- YOUR TASK
Look through the material below and give the number of lines where the string "MySQL" appears, without any other words.

- SUPPLIED ENTRIES
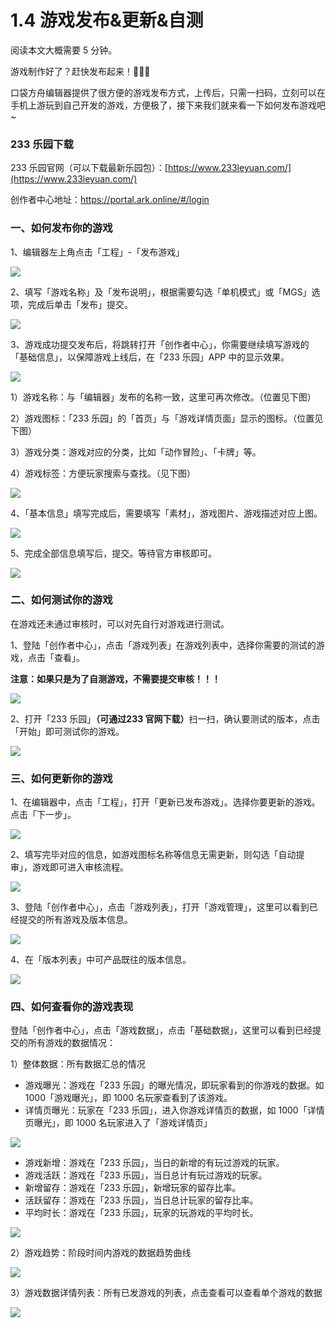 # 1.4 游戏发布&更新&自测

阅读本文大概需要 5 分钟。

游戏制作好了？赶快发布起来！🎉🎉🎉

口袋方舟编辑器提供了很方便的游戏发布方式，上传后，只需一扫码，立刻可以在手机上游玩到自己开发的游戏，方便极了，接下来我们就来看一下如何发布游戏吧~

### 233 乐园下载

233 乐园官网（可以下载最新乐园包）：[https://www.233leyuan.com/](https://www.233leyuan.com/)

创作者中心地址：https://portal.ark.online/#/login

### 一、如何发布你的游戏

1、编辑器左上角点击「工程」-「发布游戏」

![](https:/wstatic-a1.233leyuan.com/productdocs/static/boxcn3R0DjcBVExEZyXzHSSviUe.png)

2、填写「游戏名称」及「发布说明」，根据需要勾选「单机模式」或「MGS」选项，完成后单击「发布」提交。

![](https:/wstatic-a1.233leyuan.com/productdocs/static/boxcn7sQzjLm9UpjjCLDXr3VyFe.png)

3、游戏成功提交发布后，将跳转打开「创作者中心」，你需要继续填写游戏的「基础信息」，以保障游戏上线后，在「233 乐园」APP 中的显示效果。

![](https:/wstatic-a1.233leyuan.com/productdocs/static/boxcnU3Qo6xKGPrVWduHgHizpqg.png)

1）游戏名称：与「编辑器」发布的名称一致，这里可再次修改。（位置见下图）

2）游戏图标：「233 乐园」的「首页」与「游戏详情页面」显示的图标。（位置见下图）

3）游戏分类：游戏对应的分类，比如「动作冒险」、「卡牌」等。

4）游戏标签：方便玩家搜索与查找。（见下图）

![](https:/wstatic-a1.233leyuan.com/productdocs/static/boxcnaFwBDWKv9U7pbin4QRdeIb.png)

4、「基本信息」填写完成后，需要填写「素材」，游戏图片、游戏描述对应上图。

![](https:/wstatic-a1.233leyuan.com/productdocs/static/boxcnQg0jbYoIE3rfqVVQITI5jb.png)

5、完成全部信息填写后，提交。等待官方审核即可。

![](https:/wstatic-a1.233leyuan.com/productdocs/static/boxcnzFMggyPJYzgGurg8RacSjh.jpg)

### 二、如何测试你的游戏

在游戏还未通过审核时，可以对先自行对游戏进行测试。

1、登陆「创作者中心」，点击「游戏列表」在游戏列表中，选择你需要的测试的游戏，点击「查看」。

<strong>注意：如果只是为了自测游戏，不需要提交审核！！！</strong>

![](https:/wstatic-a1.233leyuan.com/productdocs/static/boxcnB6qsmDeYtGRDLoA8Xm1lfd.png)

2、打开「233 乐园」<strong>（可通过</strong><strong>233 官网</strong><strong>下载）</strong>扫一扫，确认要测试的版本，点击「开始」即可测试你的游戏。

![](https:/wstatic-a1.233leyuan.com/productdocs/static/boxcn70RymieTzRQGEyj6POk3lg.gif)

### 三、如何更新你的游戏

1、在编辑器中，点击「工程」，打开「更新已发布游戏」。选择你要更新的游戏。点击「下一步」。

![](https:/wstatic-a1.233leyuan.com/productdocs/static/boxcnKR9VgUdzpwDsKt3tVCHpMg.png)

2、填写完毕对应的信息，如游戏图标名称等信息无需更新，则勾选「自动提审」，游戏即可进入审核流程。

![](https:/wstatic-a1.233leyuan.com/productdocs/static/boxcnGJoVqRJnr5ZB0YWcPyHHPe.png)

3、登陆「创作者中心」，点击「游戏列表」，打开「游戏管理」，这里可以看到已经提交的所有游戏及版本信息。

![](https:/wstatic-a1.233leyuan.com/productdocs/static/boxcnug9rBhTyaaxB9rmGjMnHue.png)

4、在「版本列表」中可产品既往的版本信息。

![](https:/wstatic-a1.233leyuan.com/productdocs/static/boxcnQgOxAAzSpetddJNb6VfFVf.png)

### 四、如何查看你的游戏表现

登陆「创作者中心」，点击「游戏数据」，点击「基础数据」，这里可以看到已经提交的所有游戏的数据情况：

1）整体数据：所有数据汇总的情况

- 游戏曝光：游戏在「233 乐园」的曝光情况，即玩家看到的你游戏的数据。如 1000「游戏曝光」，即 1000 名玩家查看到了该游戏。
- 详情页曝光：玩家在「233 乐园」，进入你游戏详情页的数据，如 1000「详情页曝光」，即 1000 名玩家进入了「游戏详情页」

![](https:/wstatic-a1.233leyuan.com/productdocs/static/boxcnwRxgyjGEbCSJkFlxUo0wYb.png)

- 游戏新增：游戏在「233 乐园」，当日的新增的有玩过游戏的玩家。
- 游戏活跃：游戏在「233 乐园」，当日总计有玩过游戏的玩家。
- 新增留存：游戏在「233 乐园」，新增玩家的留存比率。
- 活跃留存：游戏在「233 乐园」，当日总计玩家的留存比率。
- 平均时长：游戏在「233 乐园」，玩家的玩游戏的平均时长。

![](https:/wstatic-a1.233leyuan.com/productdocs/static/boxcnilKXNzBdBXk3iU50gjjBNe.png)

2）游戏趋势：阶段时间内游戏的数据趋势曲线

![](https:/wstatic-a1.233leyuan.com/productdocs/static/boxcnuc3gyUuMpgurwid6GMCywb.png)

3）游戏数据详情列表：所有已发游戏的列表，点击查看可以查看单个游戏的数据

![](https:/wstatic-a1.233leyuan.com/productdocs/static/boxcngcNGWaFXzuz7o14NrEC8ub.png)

...

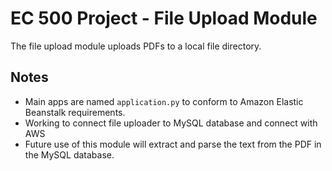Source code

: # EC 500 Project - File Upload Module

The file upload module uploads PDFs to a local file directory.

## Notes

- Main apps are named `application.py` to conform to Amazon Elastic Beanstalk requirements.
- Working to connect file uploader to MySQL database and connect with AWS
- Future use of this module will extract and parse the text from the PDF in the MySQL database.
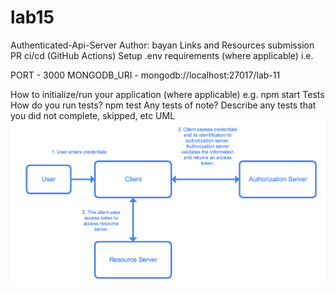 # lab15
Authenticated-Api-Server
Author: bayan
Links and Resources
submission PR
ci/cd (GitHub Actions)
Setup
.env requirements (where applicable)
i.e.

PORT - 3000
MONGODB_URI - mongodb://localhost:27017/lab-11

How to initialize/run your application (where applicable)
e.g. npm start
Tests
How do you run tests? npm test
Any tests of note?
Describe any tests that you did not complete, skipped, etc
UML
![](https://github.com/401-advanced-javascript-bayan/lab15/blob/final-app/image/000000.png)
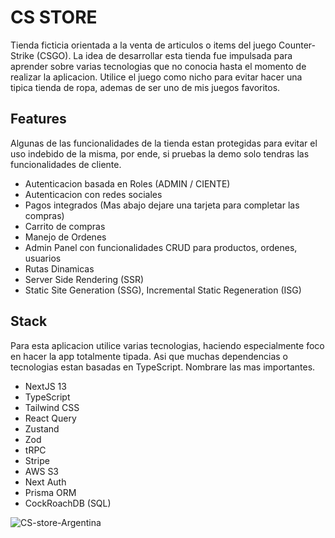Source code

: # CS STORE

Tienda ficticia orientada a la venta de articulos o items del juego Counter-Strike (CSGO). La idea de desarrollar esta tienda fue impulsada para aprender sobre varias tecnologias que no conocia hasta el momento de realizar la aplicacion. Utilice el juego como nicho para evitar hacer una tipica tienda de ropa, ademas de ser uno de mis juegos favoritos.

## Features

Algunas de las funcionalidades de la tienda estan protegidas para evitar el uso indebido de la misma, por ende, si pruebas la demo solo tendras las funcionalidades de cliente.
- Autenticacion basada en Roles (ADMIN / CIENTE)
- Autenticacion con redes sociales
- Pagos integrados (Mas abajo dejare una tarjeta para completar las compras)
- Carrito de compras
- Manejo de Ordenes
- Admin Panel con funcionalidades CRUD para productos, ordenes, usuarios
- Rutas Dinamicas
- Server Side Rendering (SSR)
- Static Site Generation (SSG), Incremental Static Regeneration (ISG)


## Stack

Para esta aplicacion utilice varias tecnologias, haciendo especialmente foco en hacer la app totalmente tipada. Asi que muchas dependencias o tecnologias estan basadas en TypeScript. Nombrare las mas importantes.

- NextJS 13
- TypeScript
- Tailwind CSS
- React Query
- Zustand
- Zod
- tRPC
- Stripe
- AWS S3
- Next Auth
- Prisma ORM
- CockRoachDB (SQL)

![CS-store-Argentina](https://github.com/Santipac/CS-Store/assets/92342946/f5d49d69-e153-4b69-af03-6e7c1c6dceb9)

- RESULT OF THIS EXERCISE
2